Auf einer sonnigen, nach Südwesten ausgerichteten Geländeterrasse auf dem steilen und felsigen Westhang des Tschöggelberges oberhalb von Terlan liegt der Oberlegar auf 695 m in einer großen Rodungsinsel. Vor langer Zeit hat der Mensch der Natur dieses Land abgerungen und urbar gemacht. Besonders zur Törggelezeit, wenn sich der Laubwald und die Reben bunt färben und im Buschenschank die Köstlichkeiten der deftigen herbstlichen Gerichte, der neue Wein und gebratene Kastanien locken, ist einem der Besuch dieses Hofes zu empfehlen!

Der Wanderweg

Wir beginnen unsere Wanderung im Ortskern von Terlan, folgen den Hinweisschildern mit der Nr. 4, gehen an der Kirche vorbei den Kirchweg auf den Berg zu. Der Dorfweg führt durch schöne Rebanlagen, am Ansitz Liebeneich vorbei, zum Hof Klaus in der Mühl, an der alten, renovierten Wassermühle vorbei. Der Weg wird jetzt zum Steig, es geht stramm bergauf. Beim „Wengeregg“, nach 200 Höhenmetern und 40 Minuten Gehzeit treffen wir auf die neue Straße, verlassen sie aber sofort wieder links und fädeln die alte, von Büschen und Bäumen überwucherte Möltner Straße ein. Sie windet sich in die Höhe, trifft unterhalb des Bauernhofes wieder auf die breite Möltnerstraße. Wir folgen nun dieser, bis wir zur Linken einen neu angelegten Fußweg finden, der uns zum Oberlegar, unserem Ziel führt. Für den Rückweg nehmen wir kurz unterhalb des Oberlegar, an der Möltnerstraße den Weg 4/A, (Schild Bergrast, einfache Einkehrmöglichkeit) der rechts bergab, an den Tschirghöfen vorbei in den Ortsteil Oberkreuth und über den Schwimmbadweg wieder ins Dorf zurückführt.
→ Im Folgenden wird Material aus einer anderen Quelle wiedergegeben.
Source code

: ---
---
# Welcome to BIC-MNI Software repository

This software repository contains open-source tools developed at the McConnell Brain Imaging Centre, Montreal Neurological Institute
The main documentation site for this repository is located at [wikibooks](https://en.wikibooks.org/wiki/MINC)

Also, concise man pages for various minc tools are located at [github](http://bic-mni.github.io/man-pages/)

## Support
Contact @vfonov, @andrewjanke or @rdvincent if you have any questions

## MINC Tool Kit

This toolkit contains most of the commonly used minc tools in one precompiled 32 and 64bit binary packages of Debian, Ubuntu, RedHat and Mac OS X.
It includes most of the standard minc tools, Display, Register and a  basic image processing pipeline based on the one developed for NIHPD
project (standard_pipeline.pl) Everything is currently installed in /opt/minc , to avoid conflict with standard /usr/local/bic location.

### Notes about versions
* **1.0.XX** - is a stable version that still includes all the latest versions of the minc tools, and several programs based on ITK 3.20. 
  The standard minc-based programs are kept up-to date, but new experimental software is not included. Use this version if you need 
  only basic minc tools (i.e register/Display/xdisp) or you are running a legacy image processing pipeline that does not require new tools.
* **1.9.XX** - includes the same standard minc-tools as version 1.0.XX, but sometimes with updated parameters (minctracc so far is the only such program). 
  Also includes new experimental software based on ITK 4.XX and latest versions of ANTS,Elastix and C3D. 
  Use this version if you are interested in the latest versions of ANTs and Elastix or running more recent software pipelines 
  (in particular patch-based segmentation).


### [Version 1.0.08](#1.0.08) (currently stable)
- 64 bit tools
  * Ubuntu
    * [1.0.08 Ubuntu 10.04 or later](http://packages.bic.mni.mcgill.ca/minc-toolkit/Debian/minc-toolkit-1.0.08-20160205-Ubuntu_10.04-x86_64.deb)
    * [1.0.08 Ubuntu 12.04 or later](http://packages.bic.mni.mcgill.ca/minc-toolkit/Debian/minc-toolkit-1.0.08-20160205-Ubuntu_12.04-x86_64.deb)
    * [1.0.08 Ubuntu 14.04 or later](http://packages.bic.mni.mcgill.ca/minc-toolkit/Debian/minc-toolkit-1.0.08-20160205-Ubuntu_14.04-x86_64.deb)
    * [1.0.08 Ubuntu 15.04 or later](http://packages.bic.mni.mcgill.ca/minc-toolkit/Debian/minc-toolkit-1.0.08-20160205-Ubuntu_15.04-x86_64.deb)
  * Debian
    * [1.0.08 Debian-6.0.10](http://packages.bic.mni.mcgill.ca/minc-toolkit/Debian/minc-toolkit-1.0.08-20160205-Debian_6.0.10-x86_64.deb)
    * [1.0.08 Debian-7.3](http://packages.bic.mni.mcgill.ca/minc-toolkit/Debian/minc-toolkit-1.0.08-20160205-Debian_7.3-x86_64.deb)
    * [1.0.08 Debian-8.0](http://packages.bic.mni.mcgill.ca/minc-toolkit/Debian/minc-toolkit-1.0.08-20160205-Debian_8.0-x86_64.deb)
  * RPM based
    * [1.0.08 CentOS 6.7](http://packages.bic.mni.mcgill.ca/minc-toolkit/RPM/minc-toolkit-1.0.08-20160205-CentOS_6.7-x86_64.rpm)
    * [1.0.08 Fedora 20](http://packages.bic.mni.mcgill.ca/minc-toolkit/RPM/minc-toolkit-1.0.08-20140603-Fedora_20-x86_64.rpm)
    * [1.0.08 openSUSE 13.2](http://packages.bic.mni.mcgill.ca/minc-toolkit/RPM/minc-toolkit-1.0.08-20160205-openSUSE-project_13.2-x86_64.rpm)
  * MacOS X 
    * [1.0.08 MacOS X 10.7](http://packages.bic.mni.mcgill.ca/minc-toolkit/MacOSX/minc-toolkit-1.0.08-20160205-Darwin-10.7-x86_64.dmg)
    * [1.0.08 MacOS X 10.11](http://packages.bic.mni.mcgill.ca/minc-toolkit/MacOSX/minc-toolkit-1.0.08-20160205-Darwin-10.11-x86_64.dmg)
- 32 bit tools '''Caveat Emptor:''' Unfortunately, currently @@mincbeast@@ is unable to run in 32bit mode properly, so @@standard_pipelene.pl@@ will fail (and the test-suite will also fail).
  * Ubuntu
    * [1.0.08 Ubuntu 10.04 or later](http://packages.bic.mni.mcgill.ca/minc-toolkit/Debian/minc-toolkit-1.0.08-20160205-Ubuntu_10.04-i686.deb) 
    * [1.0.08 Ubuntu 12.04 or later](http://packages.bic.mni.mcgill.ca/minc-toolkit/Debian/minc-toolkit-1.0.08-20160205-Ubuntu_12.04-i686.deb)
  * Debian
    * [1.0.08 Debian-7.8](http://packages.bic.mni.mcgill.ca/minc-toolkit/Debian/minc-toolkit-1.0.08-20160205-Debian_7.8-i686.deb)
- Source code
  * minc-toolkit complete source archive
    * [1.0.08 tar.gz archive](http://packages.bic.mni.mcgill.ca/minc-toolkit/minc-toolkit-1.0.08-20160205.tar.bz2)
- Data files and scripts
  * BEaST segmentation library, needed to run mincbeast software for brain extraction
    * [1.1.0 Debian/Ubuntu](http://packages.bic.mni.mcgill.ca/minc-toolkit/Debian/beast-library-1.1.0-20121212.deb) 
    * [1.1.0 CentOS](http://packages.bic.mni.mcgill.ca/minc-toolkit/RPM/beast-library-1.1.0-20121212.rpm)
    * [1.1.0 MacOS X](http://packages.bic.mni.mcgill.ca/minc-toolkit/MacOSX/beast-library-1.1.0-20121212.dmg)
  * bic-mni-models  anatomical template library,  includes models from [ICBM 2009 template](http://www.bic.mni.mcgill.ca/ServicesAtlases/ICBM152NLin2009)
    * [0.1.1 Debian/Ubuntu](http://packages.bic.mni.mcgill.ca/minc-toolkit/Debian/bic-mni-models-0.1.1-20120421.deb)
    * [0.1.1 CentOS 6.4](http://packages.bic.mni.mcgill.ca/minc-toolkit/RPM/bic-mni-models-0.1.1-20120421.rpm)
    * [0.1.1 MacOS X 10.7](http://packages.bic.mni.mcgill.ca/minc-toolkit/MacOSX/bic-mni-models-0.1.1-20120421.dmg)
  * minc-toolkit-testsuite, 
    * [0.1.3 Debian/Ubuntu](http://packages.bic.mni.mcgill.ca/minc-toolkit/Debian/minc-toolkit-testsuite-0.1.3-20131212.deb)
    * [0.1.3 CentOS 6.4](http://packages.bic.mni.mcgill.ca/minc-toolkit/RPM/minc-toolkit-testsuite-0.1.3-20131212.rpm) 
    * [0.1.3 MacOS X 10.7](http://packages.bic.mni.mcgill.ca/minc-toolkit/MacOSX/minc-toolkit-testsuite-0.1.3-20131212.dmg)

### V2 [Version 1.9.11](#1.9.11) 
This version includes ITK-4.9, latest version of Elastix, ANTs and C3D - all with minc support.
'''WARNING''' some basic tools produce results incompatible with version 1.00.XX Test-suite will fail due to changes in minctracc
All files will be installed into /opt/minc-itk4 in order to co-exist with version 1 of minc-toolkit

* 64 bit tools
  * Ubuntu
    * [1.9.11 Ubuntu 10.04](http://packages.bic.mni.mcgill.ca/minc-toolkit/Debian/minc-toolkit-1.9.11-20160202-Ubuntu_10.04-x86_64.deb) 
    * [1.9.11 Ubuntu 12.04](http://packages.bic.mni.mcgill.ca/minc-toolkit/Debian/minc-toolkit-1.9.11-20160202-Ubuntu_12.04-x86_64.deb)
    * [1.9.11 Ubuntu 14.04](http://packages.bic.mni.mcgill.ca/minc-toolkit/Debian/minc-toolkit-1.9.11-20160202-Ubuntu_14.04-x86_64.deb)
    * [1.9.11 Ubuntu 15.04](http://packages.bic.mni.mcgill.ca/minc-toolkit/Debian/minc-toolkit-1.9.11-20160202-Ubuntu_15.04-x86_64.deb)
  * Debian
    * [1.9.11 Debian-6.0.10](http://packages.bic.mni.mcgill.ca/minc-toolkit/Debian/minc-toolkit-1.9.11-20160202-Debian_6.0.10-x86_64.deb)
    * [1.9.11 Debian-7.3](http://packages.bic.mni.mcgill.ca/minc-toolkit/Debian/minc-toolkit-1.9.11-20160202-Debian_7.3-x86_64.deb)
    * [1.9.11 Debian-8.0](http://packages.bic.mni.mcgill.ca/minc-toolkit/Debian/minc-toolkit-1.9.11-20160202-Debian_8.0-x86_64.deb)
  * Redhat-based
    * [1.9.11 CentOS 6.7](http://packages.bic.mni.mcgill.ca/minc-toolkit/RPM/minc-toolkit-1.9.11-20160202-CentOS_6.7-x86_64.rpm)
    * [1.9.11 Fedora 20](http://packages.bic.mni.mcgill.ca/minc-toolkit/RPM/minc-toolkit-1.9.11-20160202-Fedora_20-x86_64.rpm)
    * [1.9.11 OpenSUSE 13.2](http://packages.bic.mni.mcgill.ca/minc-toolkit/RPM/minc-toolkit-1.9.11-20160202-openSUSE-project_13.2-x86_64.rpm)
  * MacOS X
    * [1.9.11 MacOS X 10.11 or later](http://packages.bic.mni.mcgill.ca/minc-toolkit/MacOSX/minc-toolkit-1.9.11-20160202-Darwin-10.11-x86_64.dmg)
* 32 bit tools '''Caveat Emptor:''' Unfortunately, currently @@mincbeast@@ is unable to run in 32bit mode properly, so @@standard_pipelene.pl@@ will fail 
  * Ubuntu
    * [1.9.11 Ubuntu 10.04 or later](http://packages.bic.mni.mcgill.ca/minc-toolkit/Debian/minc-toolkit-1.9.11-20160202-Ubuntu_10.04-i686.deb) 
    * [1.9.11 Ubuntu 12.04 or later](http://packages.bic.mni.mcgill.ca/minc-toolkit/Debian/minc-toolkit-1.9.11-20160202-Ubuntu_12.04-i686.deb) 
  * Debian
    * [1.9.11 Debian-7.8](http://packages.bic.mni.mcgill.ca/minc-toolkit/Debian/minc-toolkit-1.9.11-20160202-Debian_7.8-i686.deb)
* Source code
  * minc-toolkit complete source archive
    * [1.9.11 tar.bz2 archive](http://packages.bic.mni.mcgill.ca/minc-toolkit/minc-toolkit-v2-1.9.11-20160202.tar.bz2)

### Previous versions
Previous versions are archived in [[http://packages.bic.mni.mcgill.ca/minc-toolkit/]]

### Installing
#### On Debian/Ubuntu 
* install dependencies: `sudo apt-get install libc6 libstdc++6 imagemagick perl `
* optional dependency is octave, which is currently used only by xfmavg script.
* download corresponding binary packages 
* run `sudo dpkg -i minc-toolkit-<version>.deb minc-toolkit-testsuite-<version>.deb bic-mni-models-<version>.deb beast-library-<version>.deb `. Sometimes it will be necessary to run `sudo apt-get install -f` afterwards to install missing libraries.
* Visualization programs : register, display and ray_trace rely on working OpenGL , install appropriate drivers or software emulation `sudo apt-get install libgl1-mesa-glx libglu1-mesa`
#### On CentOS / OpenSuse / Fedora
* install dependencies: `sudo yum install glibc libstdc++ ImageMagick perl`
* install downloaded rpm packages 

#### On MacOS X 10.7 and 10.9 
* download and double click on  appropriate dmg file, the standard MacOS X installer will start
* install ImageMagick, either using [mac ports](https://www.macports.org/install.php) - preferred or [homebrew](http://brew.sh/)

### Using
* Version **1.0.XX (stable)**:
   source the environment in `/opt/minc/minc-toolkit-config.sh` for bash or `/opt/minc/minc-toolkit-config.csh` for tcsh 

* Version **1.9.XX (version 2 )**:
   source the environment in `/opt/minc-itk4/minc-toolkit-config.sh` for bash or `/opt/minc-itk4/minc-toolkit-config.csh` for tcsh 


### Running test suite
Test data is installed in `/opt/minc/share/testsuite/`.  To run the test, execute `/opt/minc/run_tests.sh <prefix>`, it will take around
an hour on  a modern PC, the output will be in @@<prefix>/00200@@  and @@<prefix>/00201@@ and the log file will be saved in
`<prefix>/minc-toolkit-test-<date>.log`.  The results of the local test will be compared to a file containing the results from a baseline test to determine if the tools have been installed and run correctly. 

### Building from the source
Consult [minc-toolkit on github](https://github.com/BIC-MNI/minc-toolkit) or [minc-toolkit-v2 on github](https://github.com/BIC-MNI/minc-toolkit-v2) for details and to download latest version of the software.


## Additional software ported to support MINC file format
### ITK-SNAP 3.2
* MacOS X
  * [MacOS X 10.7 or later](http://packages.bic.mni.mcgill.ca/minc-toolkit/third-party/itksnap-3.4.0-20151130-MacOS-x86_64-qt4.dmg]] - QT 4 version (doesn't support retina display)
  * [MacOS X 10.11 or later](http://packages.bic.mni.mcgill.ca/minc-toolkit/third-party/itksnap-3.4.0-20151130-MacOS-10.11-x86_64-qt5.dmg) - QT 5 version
Länge 7 km, Gehzeit 3 h, 650 Höhenmeter

Die Einkehr

Der Oberlegar ist ein stattliches neues Bauernhaus, das vor etlichen Jahrzehnten unweit der alten Hofstelle erbaut wurde. Das Haus liegt sonnig und aussichtsreich mitten in Reben, die Möltner Straße klettert oberhalb davon in Serpentinen in die Höhe. Zum Haus gehören 4,5 ha beste Weinlagen mit roten Vernatsch und weißen Sauvignon Trauben.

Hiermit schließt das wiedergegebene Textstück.